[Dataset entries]
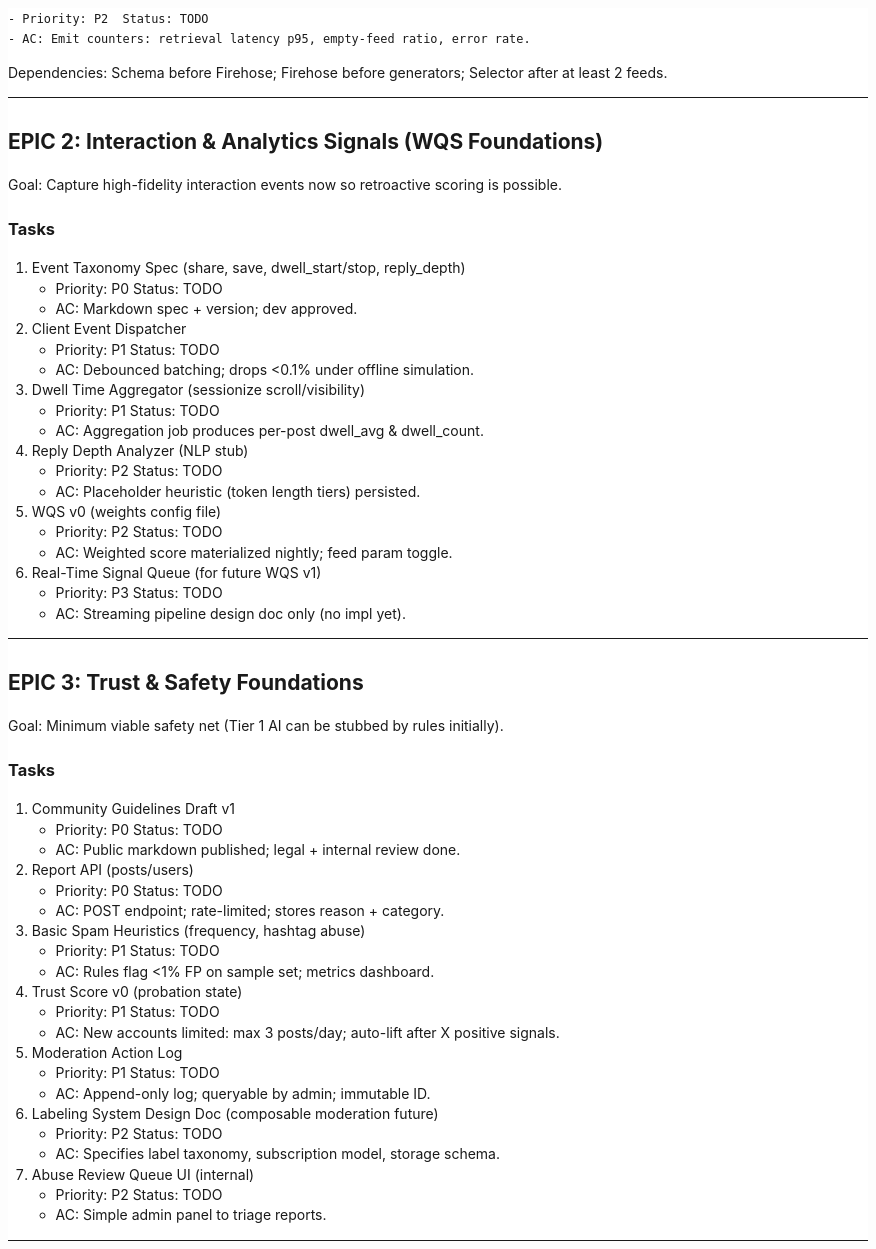     - Priority: P2  Status: TODO
    - AC: Emit counters: retrieval latency p95, empty-feed ratio, error rate.

Dependencies: Schema before Firehose; Firehose before generators; Selector after at least 2 feeds.

---
## EPIC 2: Interaction & Analytics Signals (WQS Foundations)
Goal: Capture high-fidelity interaction events now so retroactive scoring is possible.

### Tasks
1. Event Taxonomy Spec (share, save, dwell_start/stop, reply_depth)
   - Priority: P0 Status: TODO
   - AC: Markdown spec + version; dev approved.
2. Client Event Dispatcher
   - Priority: P1 Status: TODO
   - AC: Debounced batching; drops <0.1% under offline simulation.
3. Dwell Time Aggregator (sessionize scroll/visibility)
   - Priority: P1 Status: TODO
   - AC: Aggregation job produces per-post dwell_avg & dwell_count.
4. Reply Depth Analyzer (NLP stub)
   - Priority: P2 Status: TODO
   - AC: Placeholder heuristic (token length tiers) persisted.
5. WQS v0 (weights config file)
   - Priority: P2 Status: TODO
   - AC: Weighted score materialized nightly; feed param toggle.
6. Real-Time Signal Queue (for future WQS v1)
   - Priority: P3 Status: TODO
   - AC: Streaming pipeline design doc only (no impl yet).

---
## EPIC 3: Trust & Safety Foundations
Goal: Minimum viable safety net (Tier 1 AI can be stubbed by rules initially).

### Tasks
1. Community Guidelines Draft v1
   - Priority: P0 Status: TODO
   - AC: Public markdown published; legal + internal review done.
2. Report API (posts/users)
   - Priority: P0 Status: TODO
   - AC: POST endpoint; rate-limited; stores reason + category.
3. Basic Spam Heuristics (frequency, hashtag abuse)
   - Priority: P1 Status: TODO
   - AC: Rules flag <1% FP on sample set; metrics dashboard.
4. Trust Score v0 (probation state)
   - Priority: P1 Status: TODO
   - AC: New accounts limited: max 3 posts/day; auto-lift after X positive signals.
5. Moderation Action Log
   - Priority: P1 Status: TODO
   - AC: Append-only log; queryable by admin; immutable ID.
6. Labeling System Design Doc (composable moderation future)
   - Priority: P2 Status: TODO
   - AC: Specifies label taxonomy, subscription model, storage schema.
7. Abuse Review Queue UI (internal)
   - Priority: P2 Status: TODO
   - AC: Simple admin panel to triage reports.

---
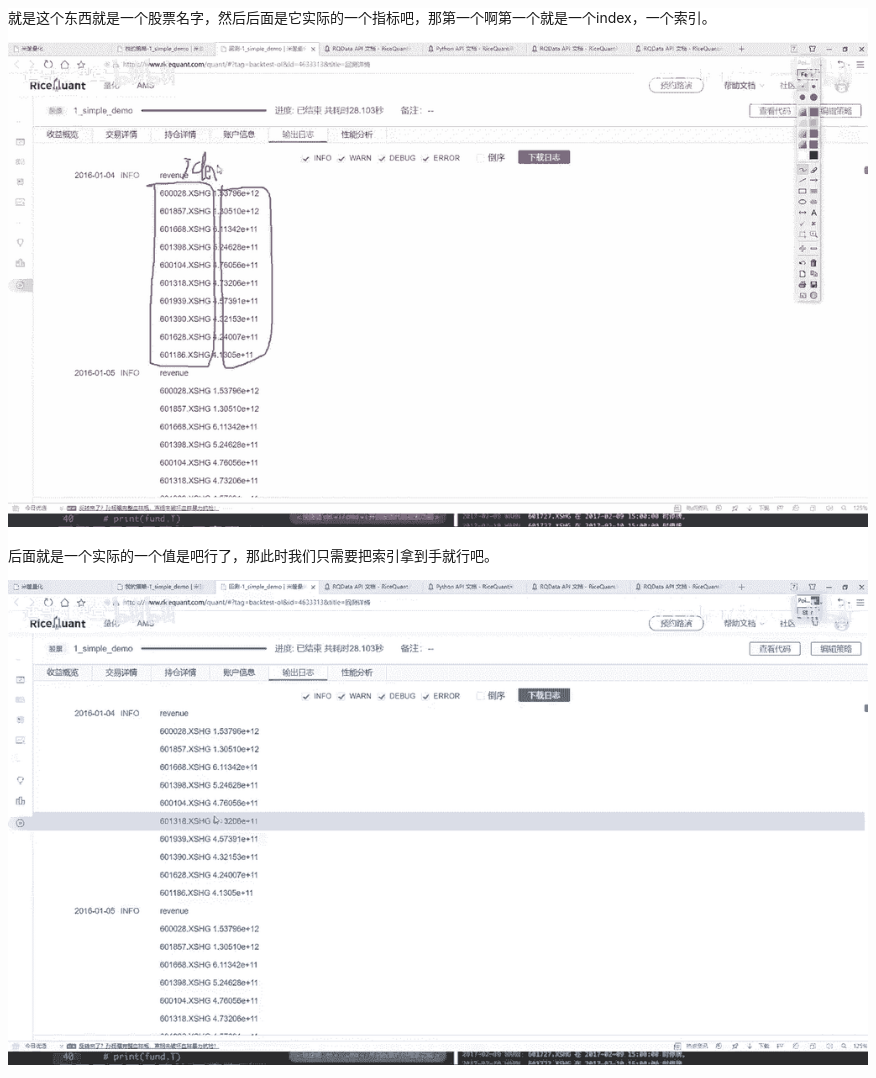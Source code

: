 就是这个东西就是一个股票名字，然后后面是它实际的一个指标吧，那第一个啊第一个就是一个index，一个索引。



![](img/5b9274315b216a867bdd07f9a17c6915_7.png)

后面就是一个实际的一个值是吧行了，那此时我们只需要把索引拿到手就行吧。

![](img/5b9274315b216a867bdd07f9a17c6915_9.png)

Activity
Which lines in the records above hold the string "only"? Copy each of them.

Answer space
   - AC: Streaming pipeline design doc only (no impl yet).
   - AC: Append-only log; queryable by admin; immutable ID.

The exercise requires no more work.